Le droit étant par conséquent d'essence sécuritaire, il paraît légitime de s'interroger, comme le faisait déjà le Professeur Boulouis dans un très pertinent article paru en 1987 1, sur le caractère quelque peu tautologique que pourrait revêtir l'usage, pourtant fréquent, que fait la Cour de justice des Communautés européennes du " principe de sécurité juridique ". Chargée de veiller au respect du droit dans l'application des traités communautaires, la Cour est, de ce fait même, investie d'une mission de sécurisation des relations juridiques fondées sur ces traités. Que peut-elle donc faire qui ne soit issu d'une recherche de la sécurité et quelle est par conséquent la fonction opérante du recours à ce principe aussi fondamental que difficile à cerner? Telles sont les questions auxquelles nous voudrions ici, à notre tour, apporter quelques éléments de réponse.

Il suffit de consulter les bases de données jurisprudentielles pour constater que le nombre de références dans les arrêts de la Cour à la sécurité juridique, dont le Professeur Boulouis avait relevé 64 exemples de 1967 à 1982, s'est considérablement accru depuis lors, surtout si l'on y ajoute les décisions du Tribunal de première instance, et que la progression ne fait que s'accentuer jusqu'à aujourd'hui, sans que la portée du principe soit pour autant beaucoup mieux définie.

L'approche statistique n'a toutefois pas grand intérêt, puisque les auteurs des recours articulent leurs moyens en tenant compte de la jurisprudence passée et préfèrent souvent ne rien omettre, ne serait-ce que pour faire bonne mesure.
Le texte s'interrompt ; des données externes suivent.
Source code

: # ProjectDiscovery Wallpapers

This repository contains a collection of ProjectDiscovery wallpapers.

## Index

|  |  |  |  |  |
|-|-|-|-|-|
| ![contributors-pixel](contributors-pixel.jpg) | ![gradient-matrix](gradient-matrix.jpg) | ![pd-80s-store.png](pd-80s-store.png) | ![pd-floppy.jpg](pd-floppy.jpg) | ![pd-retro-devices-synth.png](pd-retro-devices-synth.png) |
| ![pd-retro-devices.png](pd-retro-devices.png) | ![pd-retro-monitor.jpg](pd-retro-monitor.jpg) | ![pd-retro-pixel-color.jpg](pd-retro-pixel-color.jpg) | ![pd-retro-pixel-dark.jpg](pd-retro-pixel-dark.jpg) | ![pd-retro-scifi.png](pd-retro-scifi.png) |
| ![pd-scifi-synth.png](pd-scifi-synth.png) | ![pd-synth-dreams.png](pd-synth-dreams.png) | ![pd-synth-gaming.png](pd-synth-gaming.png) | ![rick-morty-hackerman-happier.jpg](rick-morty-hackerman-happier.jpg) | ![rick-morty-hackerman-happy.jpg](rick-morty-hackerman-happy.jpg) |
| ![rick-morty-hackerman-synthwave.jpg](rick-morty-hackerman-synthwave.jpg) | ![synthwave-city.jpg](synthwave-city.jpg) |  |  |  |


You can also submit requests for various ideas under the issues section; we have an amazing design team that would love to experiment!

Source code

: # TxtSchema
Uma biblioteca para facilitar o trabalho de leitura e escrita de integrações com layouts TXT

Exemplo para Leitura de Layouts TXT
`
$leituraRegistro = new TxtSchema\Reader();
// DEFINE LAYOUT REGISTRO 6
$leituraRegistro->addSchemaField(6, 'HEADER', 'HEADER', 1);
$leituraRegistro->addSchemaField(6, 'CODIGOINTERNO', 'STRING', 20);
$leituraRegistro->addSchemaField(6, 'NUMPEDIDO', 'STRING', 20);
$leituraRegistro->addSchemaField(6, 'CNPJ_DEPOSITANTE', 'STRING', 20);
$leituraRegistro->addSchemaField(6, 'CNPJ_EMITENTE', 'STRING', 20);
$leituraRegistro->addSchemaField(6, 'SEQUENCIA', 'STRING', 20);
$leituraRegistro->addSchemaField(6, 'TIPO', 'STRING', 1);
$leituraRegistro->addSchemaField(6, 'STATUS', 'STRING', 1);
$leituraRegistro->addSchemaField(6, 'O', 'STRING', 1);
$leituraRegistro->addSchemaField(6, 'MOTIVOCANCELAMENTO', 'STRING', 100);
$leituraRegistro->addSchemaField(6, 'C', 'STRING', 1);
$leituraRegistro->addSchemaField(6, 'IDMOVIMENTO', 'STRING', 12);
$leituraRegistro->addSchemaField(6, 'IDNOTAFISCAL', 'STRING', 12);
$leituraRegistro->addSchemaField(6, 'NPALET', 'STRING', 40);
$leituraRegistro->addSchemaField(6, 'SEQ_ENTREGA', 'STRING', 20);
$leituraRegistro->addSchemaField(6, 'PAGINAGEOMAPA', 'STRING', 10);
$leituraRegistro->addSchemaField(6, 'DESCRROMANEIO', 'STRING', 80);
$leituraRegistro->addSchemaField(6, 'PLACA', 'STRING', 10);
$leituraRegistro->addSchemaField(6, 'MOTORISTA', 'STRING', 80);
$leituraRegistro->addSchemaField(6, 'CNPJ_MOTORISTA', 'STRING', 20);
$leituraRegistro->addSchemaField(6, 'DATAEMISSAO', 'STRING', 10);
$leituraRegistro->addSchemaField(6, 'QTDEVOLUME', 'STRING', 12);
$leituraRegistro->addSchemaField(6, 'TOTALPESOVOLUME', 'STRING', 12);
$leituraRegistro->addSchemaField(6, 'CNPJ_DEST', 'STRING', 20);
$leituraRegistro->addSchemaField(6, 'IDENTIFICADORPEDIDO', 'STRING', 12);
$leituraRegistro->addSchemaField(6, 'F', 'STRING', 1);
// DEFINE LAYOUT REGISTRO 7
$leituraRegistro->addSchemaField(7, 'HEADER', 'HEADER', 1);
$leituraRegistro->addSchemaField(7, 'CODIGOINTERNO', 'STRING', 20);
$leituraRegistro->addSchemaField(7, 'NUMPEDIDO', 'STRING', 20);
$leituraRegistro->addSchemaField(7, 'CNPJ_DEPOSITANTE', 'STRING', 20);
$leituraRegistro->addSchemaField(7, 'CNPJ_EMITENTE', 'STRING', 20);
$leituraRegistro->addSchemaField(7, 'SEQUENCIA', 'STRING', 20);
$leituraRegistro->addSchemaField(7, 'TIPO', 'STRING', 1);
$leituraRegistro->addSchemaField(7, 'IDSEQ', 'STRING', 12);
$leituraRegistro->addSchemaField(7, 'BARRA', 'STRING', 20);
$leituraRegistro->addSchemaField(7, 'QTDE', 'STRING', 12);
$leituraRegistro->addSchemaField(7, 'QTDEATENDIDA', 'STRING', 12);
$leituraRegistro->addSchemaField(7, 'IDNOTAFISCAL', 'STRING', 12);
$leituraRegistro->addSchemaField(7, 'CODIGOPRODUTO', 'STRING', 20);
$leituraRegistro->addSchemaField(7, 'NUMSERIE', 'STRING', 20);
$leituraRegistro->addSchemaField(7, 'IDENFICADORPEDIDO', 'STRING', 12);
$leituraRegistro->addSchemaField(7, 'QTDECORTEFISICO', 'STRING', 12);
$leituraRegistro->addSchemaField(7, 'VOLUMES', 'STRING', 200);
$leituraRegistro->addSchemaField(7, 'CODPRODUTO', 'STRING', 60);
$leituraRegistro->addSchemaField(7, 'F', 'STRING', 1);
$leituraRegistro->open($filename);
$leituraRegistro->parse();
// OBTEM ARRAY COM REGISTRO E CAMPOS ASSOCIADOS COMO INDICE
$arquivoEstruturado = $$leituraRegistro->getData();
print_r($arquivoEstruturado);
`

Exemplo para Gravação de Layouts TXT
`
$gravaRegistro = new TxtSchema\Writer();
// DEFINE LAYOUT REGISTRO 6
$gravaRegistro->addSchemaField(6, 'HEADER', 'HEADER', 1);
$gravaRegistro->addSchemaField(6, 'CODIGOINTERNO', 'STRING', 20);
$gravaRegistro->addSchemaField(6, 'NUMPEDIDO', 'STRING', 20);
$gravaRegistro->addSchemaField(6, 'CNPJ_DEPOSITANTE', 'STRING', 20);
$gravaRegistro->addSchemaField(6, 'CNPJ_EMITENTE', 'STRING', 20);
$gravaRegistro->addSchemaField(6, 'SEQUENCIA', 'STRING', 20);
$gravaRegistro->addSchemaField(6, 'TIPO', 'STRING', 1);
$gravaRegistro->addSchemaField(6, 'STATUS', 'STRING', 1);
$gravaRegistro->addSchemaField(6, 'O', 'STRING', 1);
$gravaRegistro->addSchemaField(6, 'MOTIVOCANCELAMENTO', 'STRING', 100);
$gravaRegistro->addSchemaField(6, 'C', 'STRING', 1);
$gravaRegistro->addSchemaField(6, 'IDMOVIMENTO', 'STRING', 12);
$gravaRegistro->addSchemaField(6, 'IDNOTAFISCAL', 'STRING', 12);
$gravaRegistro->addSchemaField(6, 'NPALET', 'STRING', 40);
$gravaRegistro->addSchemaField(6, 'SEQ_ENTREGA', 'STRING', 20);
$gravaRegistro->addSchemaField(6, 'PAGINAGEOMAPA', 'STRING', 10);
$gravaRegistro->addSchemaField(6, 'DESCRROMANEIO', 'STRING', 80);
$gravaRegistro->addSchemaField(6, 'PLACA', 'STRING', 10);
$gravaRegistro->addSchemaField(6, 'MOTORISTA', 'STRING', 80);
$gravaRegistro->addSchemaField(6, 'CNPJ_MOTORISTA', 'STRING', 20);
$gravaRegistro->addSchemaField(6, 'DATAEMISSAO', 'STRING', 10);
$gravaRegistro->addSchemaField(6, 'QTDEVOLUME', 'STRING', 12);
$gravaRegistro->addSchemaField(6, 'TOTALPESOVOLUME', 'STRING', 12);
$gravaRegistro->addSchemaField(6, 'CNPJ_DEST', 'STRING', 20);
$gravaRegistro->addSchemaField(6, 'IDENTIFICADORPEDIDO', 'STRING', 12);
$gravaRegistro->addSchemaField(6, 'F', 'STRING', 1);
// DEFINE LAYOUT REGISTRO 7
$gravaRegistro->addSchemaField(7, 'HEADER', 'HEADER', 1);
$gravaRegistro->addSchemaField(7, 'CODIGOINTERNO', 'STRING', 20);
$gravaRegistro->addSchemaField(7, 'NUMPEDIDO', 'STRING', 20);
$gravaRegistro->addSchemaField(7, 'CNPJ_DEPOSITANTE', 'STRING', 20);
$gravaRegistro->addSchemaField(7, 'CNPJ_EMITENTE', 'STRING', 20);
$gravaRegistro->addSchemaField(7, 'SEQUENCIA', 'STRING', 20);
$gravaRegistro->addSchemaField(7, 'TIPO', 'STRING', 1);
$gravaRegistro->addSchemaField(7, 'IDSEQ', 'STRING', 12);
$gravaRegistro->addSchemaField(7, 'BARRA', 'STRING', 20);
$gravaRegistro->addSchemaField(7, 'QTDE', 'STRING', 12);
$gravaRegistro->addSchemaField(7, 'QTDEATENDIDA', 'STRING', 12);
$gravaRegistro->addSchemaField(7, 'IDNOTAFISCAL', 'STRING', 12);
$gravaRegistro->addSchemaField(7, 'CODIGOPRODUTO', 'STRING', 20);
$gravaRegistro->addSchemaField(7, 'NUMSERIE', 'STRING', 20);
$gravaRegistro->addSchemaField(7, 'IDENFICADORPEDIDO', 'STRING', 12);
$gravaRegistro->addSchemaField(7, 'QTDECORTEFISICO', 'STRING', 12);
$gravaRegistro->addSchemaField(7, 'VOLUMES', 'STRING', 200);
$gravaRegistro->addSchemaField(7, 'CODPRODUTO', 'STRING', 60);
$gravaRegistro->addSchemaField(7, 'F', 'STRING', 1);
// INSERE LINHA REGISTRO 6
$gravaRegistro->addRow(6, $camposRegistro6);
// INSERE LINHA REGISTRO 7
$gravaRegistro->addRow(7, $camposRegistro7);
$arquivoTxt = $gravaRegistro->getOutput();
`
Il y a donc un phénomène que l'on pourrait qualifier d'" auto-inflationniste "; le fait que des arrêts mentionnent l'existence de moyens tirés de violations de la sécurité juridique ne révèle en lui-même aucun intérêt ni aucun dédain particulier de la part du juge envers un élément qui fait simplement partie du contenu de sa saisine et qui se retrouve dans sa décision à ce titre. Le rejet répété, même sur le fond, de moyens de routine relatifs aux exigences de sécurité juridique ne suffit pas à faire de celles-ci une composante clé de l'ordre juridique communautaire. Elles le sont pourtant; mais c'est d'une autre manière qu'il convient de le constater.

Nous commencerons par préciser les raisons pour lesquelles la spécificité de la construction communautaire et le rôle particulier que joue la Cour dans ce système rendent nécessaire une attention précise aux exigences de la sécurité de la règle. Nous décrirons ensuite certaines des modalités selon lesquelles s'exprime le principe - dont la plus connue est la confiance légitime. Nous évoquerons enfin les limites de cette approche et les perspectives qu'il paraît raisonnable de lui prêter.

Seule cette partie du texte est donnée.